** Problem details **
For the entries below, work out how many lines include the string "were", then write only that number.

(Supplied data Opens)

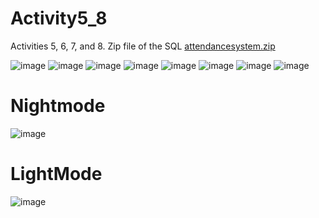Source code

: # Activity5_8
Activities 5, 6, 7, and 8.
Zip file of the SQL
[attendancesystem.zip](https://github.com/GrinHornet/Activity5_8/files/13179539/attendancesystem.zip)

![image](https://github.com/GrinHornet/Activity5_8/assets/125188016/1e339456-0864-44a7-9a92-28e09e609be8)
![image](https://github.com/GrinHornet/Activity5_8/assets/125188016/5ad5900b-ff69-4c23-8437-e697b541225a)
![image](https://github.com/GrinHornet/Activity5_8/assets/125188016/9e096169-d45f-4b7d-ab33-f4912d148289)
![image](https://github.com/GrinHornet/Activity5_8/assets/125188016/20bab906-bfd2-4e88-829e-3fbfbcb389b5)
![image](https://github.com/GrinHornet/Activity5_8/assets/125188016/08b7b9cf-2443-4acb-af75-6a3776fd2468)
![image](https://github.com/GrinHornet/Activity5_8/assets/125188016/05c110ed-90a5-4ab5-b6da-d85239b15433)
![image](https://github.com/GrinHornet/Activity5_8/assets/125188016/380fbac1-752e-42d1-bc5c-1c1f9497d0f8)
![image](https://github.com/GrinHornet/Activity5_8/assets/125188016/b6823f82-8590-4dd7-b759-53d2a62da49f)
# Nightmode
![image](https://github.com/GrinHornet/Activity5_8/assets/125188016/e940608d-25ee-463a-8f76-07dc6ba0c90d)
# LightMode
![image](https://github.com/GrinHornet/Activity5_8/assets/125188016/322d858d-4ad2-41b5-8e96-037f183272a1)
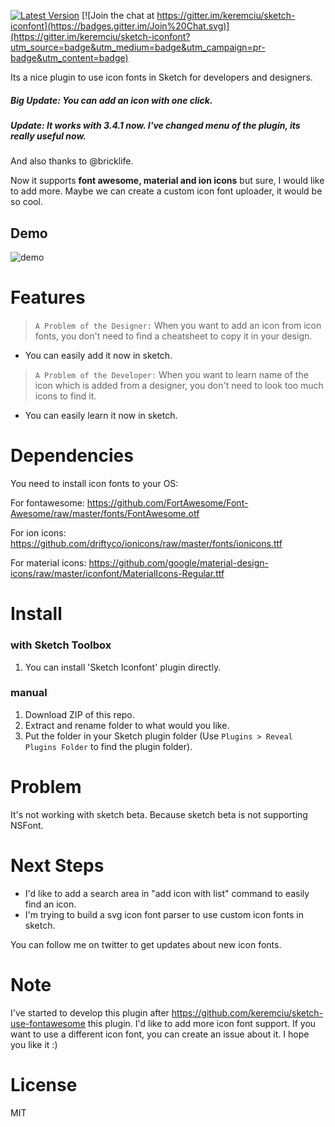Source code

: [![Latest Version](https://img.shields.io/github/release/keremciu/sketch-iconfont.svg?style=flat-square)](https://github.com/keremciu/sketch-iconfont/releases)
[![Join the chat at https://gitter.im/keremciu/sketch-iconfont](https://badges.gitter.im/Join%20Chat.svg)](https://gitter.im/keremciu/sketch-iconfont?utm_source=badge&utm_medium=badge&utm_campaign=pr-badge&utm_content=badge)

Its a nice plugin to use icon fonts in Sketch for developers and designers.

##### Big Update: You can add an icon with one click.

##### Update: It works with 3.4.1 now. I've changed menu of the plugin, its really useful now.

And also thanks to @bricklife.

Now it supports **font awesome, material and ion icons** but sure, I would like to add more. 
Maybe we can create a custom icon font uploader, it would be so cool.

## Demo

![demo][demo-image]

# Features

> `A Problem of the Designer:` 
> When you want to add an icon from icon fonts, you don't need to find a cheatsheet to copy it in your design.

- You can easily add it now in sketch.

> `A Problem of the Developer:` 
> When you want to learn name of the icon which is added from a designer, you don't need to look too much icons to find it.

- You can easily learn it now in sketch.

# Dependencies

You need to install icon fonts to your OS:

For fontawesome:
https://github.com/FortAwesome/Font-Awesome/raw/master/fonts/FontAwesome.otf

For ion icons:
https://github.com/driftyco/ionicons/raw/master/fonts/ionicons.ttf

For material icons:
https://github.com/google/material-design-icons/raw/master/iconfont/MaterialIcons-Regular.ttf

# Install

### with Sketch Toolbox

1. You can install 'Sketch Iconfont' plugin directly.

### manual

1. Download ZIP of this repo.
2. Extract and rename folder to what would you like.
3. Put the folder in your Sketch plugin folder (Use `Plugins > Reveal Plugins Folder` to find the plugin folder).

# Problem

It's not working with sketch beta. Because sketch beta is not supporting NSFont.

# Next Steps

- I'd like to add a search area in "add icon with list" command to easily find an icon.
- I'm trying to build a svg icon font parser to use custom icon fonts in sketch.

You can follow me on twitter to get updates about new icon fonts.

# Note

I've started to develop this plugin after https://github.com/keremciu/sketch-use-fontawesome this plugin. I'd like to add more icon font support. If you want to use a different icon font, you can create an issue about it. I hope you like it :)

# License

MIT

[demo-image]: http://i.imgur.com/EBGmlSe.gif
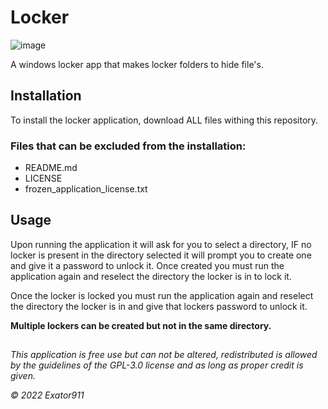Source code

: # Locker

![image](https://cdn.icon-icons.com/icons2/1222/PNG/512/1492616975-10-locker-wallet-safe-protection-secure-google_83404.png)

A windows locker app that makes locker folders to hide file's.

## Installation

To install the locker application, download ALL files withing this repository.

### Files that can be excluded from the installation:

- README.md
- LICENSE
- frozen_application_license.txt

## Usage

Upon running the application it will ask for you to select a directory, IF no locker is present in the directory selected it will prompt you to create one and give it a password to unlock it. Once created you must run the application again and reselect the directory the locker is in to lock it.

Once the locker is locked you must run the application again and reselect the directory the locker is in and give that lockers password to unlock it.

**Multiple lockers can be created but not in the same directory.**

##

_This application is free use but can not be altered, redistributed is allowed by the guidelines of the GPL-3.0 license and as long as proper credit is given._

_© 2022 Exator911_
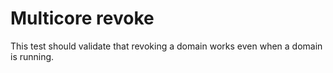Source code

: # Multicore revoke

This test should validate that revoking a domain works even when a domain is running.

(Supplied data Closes)
(Supplied data Opens)

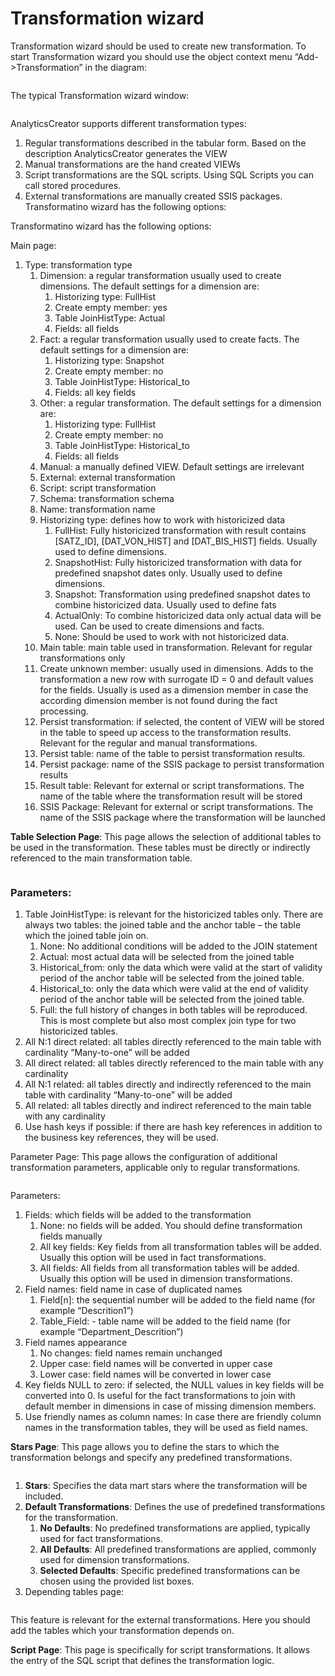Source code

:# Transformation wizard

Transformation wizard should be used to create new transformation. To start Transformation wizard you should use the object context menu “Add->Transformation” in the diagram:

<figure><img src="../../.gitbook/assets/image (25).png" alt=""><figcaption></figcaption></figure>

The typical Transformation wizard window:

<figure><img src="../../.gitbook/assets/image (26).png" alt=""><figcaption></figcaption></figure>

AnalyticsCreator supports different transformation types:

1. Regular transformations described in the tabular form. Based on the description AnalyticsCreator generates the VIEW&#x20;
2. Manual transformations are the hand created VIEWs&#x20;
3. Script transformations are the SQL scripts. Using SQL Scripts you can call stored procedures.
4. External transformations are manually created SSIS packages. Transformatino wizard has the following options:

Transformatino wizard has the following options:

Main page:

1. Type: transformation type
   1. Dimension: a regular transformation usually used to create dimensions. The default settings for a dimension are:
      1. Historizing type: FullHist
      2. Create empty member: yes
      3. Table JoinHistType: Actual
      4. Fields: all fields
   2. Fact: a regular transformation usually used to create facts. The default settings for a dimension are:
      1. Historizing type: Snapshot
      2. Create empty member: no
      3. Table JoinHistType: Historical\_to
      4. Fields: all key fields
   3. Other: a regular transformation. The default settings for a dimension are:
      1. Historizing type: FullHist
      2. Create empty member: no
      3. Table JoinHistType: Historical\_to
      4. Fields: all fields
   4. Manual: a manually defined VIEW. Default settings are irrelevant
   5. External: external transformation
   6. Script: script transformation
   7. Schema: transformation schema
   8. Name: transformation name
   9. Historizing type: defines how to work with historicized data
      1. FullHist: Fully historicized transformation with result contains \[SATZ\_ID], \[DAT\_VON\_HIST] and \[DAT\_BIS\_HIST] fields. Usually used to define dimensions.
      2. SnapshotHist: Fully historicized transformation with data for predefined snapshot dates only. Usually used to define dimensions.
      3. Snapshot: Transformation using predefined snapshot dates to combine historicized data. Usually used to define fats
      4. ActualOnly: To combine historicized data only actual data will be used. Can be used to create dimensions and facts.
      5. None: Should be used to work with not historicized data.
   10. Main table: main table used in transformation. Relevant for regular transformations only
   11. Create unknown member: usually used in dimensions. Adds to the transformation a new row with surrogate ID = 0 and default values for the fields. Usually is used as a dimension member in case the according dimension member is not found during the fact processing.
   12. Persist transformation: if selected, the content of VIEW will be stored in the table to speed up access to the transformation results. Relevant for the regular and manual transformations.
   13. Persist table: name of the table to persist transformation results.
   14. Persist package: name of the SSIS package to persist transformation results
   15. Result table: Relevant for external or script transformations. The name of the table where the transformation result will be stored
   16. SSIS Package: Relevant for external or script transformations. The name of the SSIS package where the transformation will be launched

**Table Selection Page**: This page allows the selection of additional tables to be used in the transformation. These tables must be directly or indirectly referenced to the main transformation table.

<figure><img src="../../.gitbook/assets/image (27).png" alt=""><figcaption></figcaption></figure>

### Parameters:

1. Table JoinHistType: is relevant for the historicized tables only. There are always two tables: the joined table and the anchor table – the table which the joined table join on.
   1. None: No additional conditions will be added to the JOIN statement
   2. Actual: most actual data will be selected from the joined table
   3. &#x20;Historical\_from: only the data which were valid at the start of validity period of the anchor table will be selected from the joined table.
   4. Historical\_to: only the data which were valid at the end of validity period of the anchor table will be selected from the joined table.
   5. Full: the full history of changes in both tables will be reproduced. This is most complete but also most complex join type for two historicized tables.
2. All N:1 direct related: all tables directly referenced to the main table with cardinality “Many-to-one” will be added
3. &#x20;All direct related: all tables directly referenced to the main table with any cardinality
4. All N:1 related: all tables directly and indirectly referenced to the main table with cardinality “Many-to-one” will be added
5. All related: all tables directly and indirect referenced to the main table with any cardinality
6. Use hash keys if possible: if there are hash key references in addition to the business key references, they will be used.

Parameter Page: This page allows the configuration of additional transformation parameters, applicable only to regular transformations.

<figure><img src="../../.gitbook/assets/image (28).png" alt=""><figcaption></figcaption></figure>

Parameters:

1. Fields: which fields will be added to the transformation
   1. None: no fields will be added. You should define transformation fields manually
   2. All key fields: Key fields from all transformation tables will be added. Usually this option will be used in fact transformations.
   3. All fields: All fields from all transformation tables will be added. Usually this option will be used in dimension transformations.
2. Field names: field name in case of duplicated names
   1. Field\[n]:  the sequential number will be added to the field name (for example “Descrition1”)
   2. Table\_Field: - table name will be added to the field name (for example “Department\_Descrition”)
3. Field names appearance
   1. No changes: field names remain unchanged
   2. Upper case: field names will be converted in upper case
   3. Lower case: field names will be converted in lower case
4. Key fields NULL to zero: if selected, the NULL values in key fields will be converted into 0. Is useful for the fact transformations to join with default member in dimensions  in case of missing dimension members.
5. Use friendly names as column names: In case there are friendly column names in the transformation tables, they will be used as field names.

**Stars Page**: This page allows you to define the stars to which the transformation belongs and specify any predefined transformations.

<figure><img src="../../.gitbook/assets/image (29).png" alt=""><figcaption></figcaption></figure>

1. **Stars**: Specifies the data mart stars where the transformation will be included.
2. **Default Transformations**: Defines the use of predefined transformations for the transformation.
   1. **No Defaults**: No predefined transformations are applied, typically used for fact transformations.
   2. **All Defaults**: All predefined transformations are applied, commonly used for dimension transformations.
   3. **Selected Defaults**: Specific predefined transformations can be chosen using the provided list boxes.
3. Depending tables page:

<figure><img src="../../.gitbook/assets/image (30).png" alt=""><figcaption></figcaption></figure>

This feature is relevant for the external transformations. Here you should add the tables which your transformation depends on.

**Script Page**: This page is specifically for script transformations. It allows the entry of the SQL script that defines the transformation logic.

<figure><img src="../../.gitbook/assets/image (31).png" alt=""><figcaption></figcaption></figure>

(Supplied data Closes)

** Task solution **
2